(Provided data begins)

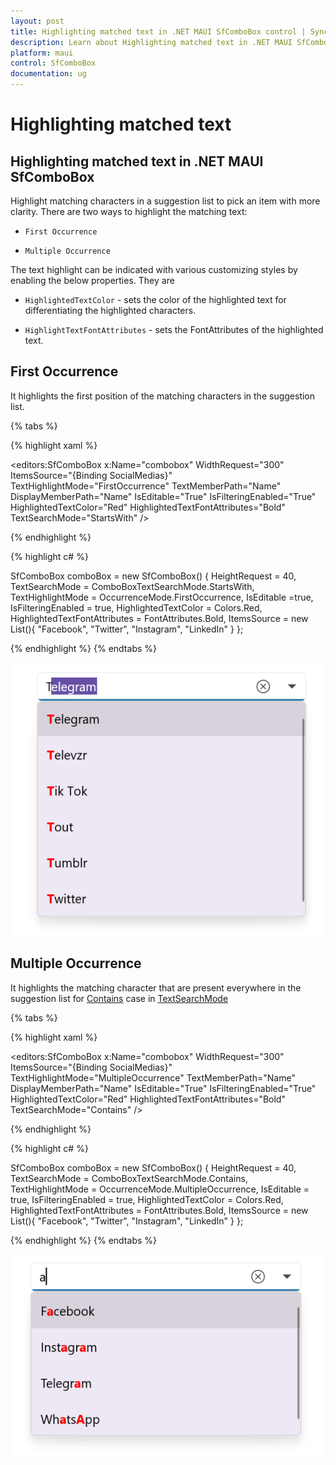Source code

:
 ```yaml
---
layout: post
title: Highlighting matched text in .NET MAUI SfComboBox control | Syncfusion
description: Learn about Highlighting matched text in .NET MAUI SfComboBox (SfComboBox) control and more details.
platform: maui
control: SfComboBox
documentation: ug
---
```


# Highlighting matched text

## Highlighting matched text in .NET MAUI SfComboBox

Highlight matching characters in a suggestion list to pick an item with more clarity. There are two ways to highlight the matching text:

*   `First Occurrence`

*   `Multiple Occurrence`

The text highlight can be indicated with various customizing styles by enabling the below properties. They are

*   `HighlightedTextColor` - sets the color of the highlighted text for differentiating the highlighted characters.

*   `HighlightTextFontAttributes` - sets the FontAttributes of the highlighted text.

## First Occurrence
It highlights the first position of the matching characters in the suggestion list.

{% tabs %}

{% highlight xaml %}

 <editors:SfComboBox x:Name="combobox"
     WidthRequest="300"
     ItemsSource="{Binding SocialMedias}"
     TextHighlightMode="FirstOccurrence"
     TextMemberPath="Name"
     DisplayMemberPath="Name"
     IsEditable="True"
     IsFilteringEnabled="True"
     HighlightedTextColor="Red"
     HighlightedTextFontAttributes="Bold"
     TextSearchMode="StartsWith" />

{% endhighlight %}

{% highlight c# %}

SfComboBox comboBox = new SfComboBox() 
{
 HeightRequest = 40,
 TextSearchMode = ComboBoxTextSearchMode.StartsWith,
 TextHighlightMode = OccurrenceMode.FirstOccurrence,
 IsEditable =true,
 IsFilteringEnabled = true,
 HighlightedTextColor = Colors.Red,
 HighlightedTextFontAttributes = FontAttributes.Bold,
 ItemsSource = new List<string>(){ "Facebook", "Twitter", "Instagram", "LinkedIn" }
};

{% endhighlight %}
{% endtabs %}

![HighlightText Image](images/HighlightingText/firstoccurence1.png)

## Multiple Occurrence

It highlights the matching character that are present everywhere in the suggestion list for [Contains](https://help.syncfusion.com/cr/maui/Syncfusion.Maui.Inputs.ComboBoxTextSearchMode.html#Syncfusion_Maui_Inputs_ComboBoxTextSearchMode_Contains) case in [TextSearchMode](https://help.syncfusion.com/cr/maui/Syncfusion.Maui.Inputs.SfComboBox.html#Syncfusion_Maui_Inputs_SfComboBox_TextSearchMode)

{% tabs %}

{% highlight xaml %}

 <editors:SfComboBox x:Name="combobox"
     WidthRequest="300"
     ItemsSource="{Binding SocialMedias}"
     TextHighlightMode="MultipleOccurrence"
     TextMemberPath="Name"
     DisplayMemberPath="Name"
     IsEditable="True"
     IsFilteringEnabled="True"
     HighlightedTextColor="Red"
     HighlightedTextFontAttributes="Bold"
     TextSearchMode="Contains" />

{% endhighlight %}

{% highlight c# %}

SfComboBox comboBox = new SfComboBox() 
{
 HeightRequest = 40,
 TextSearchMode = ComboBoxTextSearchMode.Contains,
 TextHighlightMode = OccurrenceMode.MultipleOccurrence,
 IsEditable = true,
 IsFilteringEnabled = true,
 HighlightedTextColor = Colors.Red,
 HighlightedTextFontAttributes = FontAttributes.Bold,
 ItemsSource = new List<string>(){ "Facebook", "Twitter", "Instagram", "LinkedIn" }
};

{% endhighlight %}
{% endtabs %}

![HighlightText Image](images/HighlightingText/multipleoccurence2.png)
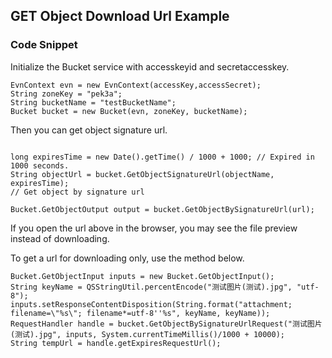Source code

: ## GET Object Download Url Example



### Code Snippet

Initialize the Bucket service with accesskeyid and secretaccesskey.

```
EvnContext evn = new EvnContext(accessKey,accessSecret);
String zoneKey = "pek3a";
String bucketName = "testBucketName";
Bucket bucket = new Bucket(evn, zoneKey, bucketName);

```

Then you can get  object signature url.


```

long expiresTime = new Date().getTime() / 1000 + 1000; // Expired in 1000 seconds.
String objectUrl = bucket.GetObjectSignatureUrl(objectName, expiresTime);
// Get object by signature url

Bucket.GetObjectOutput output = bucket.GetObjectBySignatureUrl(url);

```

If you open the url above in the browser, you may see the file preview instead of downloading.

To get a url for downloading only, use the method below.

```
Bucket.GetObjectInput inputs = new Bucket.GetObjectInput();
String keyName = QSStringUtil.percentEncode("测试图片(测试).jpg", "utf-8");
inputs.setResponseContentDisposition(String.format("attachment; filename=\"%s\"; filename*=utf-8''%s", keyName, keyName));
RequestHandler handle = bucket.GetObjectBySignatureUrlRequest("测试图片(测试).jpg", inputs, System.currentTimeMillis()/1000 + 10000);
String tempUrl = handle.getExpiresRequestUrl();

```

(Provided data ends)

▶ **About this task**
Repeat word for word the lines above, from the first entry through the line containing "## Highlighting matched", with both ends kept and the pictures dropped.

▶ **Task solution**
Source code

:
 ```yaml
---
layout: post
title: Highlighting matched text in .NET MAUI SfComboBox control | Syncfusion
description: Learn about Highlighting matched text in .NET MAUI SfComboBox (SfComboBox) control and more details.
platform: maui
control: SfComboBox
documentation: ug
---
```


# Highlighting matched text

## Highlighting matched text in .NET MAUI SfComboBox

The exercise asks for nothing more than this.